→ Records shown:
▽

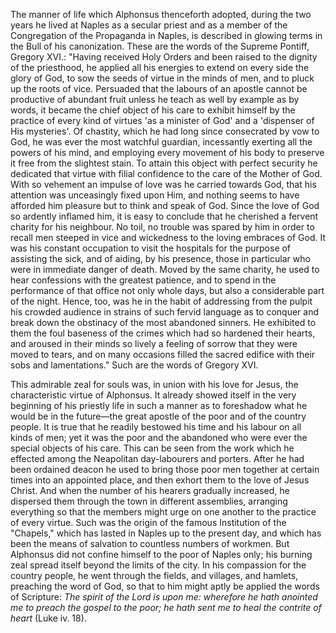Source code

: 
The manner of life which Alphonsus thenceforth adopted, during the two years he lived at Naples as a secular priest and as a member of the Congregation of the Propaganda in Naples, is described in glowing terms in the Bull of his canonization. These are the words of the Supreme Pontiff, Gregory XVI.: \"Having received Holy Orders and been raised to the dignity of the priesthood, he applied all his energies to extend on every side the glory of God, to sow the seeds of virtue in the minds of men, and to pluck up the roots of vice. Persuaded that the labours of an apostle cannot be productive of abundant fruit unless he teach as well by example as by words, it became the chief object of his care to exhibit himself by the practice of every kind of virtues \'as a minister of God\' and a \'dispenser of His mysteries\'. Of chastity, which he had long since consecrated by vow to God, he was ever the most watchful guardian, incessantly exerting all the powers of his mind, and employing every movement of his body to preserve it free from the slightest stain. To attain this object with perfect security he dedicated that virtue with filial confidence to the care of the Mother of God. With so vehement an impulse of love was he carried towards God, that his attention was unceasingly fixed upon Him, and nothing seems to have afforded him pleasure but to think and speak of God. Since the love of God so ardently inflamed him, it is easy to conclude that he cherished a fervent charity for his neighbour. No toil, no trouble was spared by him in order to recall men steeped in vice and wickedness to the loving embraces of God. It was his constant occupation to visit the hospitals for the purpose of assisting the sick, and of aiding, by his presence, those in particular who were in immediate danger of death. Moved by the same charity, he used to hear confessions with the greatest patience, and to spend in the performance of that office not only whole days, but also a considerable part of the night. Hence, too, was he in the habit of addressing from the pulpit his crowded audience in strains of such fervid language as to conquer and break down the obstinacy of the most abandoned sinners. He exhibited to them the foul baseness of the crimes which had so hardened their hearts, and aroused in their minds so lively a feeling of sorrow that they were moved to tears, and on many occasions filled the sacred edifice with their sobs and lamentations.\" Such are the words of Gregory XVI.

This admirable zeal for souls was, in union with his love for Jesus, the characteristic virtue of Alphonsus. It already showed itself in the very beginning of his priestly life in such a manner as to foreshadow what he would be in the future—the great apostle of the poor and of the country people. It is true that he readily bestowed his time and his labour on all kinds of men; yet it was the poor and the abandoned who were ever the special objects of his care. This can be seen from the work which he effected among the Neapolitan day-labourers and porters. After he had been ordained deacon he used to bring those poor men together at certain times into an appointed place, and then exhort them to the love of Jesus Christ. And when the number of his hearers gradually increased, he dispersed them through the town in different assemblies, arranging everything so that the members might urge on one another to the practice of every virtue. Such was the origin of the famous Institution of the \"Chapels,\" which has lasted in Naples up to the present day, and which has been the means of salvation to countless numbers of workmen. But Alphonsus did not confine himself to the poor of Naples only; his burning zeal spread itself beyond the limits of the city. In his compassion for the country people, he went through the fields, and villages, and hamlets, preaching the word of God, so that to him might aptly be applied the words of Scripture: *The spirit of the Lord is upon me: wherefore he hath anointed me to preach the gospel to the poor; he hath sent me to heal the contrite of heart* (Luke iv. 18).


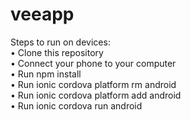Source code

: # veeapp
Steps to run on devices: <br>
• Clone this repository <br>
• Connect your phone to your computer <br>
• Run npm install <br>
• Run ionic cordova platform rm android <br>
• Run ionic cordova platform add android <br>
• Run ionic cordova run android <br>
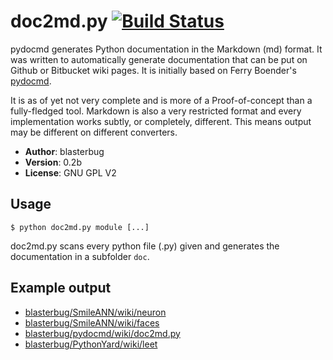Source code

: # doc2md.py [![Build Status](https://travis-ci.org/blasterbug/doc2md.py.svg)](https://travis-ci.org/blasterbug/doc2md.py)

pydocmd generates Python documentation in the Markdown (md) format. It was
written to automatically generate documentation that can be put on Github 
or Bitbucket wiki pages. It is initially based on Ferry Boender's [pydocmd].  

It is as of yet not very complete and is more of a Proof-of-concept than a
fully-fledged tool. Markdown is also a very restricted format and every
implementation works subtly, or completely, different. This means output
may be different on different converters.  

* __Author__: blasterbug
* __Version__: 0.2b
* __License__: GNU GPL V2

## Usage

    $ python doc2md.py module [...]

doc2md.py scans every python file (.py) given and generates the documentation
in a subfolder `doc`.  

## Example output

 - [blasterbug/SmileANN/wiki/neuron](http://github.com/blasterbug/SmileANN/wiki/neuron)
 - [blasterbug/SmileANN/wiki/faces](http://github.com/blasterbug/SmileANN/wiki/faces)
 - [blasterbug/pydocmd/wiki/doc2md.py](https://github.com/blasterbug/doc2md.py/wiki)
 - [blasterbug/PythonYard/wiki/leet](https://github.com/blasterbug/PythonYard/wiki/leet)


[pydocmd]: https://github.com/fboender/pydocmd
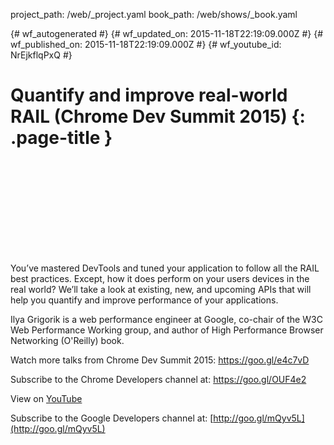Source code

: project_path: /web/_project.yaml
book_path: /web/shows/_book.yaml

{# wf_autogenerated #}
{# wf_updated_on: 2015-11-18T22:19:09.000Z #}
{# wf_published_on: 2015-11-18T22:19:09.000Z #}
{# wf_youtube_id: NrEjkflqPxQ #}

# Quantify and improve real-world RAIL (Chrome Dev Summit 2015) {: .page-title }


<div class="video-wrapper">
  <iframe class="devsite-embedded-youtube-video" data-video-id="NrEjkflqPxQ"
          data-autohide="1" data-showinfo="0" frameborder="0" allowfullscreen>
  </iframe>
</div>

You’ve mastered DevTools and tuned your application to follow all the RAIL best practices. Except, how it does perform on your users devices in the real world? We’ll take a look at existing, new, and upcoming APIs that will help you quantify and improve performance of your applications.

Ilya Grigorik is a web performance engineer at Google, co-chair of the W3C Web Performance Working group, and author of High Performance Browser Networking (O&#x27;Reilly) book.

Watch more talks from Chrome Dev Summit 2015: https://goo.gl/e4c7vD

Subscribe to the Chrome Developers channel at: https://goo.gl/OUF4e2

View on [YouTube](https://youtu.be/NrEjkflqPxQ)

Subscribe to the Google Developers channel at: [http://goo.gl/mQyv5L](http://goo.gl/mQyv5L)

△
▽

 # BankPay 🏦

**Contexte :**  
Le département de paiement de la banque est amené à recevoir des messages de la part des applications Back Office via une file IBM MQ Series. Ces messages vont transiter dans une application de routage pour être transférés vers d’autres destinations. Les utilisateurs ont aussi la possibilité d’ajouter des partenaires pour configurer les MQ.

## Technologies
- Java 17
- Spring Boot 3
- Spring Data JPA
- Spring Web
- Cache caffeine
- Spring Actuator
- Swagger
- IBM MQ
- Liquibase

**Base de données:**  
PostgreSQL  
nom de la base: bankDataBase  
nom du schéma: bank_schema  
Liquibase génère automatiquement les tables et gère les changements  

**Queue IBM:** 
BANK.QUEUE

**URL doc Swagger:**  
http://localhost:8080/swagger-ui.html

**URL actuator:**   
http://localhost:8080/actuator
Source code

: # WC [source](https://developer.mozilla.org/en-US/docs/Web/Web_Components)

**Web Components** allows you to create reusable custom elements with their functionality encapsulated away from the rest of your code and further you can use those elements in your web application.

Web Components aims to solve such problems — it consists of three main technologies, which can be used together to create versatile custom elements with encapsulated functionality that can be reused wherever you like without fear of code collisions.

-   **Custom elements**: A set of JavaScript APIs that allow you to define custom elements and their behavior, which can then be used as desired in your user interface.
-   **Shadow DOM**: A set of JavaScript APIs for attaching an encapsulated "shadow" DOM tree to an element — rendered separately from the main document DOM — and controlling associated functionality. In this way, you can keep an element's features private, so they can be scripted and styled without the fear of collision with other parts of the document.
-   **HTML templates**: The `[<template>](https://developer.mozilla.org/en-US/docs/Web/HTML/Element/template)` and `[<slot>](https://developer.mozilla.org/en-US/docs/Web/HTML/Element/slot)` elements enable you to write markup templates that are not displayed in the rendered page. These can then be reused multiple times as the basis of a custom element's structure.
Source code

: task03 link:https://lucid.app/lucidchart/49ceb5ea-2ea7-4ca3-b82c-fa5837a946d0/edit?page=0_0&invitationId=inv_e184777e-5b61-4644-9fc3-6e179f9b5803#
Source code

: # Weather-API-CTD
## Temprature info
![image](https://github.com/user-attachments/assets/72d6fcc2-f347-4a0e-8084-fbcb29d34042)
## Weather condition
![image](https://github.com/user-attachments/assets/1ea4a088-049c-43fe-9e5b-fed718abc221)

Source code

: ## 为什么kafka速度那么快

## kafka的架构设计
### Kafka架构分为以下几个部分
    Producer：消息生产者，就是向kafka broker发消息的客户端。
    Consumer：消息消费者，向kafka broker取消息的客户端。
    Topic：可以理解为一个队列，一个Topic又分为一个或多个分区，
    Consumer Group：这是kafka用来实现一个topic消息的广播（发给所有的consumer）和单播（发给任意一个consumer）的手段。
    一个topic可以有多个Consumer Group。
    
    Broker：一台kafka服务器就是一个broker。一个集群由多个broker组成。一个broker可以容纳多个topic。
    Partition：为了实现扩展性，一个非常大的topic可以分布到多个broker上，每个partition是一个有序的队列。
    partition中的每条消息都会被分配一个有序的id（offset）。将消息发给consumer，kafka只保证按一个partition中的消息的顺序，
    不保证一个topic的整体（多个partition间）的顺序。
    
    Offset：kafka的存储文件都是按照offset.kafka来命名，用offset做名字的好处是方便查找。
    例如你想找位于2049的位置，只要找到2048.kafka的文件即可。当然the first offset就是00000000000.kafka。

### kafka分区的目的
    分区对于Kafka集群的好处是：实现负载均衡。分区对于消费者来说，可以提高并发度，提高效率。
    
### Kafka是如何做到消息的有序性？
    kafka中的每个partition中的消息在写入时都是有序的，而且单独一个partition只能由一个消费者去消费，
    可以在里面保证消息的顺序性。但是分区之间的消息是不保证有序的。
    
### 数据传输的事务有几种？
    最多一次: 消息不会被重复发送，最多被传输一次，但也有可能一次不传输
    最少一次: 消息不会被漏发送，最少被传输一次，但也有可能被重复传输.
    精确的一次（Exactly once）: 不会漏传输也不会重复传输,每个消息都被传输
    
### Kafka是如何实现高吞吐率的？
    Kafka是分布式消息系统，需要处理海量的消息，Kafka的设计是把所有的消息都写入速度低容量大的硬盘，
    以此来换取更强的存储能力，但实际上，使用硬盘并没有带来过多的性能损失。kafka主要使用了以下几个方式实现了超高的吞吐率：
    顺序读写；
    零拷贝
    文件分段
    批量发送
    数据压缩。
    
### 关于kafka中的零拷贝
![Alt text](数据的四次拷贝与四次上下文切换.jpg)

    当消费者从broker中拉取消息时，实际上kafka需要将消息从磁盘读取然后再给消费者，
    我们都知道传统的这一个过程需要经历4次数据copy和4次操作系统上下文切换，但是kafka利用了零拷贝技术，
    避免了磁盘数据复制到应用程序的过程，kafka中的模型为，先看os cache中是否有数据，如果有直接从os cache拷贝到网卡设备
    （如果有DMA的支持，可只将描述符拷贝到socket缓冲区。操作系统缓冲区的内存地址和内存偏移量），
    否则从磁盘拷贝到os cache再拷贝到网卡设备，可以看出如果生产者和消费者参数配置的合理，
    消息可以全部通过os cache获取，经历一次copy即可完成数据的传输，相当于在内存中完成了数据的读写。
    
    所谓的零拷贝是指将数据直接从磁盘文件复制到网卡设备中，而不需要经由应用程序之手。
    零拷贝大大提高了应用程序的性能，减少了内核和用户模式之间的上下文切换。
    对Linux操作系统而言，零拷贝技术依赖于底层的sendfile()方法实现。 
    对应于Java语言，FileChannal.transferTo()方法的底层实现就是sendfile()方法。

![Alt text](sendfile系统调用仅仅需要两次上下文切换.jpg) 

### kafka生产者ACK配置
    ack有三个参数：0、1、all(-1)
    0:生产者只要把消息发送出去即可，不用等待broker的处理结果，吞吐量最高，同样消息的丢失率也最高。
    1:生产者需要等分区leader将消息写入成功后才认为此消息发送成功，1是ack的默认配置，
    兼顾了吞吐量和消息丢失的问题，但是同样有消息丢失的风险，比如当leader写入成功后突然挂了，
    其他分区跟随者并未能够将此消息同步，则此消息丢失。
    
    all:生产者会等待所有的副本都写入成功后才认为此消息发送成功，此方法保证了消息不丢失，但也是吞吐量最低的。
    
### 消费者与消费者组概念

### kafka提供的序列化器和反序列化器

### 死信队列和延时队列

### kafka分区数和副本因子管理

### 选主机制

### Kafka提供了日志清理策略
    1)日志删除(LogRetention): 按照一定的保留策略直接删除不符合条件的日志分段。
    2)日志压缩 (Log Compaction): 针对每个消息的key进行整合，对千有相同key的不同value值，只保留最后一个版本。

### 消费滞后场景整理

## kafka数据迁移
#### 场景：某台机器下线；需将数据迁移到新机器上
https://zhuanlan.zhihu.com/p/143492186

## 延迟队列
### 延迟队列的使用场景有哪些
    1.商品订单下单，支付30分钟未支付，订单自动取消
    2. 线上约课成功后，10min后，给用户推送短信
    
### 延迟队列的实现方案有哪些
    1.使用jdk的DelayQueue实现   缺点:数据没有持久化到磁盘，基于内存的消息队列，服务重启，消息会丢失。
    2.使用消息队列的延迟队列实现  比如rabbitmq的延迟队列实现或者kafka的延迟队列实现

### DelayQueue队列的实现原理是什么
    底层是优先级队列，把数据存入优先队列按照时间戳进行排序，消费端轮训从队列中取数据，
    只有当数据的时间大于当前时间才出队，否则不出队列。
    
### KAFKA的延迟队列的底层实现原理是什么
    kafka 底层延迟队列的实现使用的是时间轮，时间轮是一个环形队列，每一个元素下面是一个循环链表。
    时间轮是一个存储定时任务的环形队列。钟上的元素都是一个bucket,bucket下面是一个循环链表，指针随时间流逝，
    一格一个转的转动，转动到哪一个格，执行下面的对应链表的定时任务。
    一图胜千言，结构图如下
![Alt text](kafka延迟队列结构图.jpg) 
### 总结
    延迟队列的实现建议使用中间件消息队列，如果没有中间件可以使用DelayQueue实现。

△

→ To do:
Output exactly those lines of the data above that run from the line with "add android <br>" up to and including the line with "## Example output". No pictures go in.

→ Answer section:
• Run ionic cordova platform add android <br>
• Run ionic cordova run android <br>
Source code

: # doc2md.py [![Build Status](https://travis-ci.org/blasterbug/doc2md.py.svg)](https://travis-ci.org/blasterbug/doc2md.py)

pydocmd generates Python documentation in the Markdown (md) format. It was
written to automatically generate documentation that can be put on Github 
or Bitbucket wiki pages. It is initially based on Ferry Boender's [pydocmd].  

It is as of yet not very complete and is more of a Proof-of-concept than a
fully-fledged tool. Markdown is also a very restricted format and every
implementation works subtly, or completely, different. This means output
may be different on different converters.  

* __Author__: blasterbug
* __Version__: 0.2b
* __License__: GNU GPL V2

## Usage

    $ python doc2md.py module [...]

doc2md.py scans every python file (.py) given and generates the documentation
in a subfolder `doc`.  

## Example output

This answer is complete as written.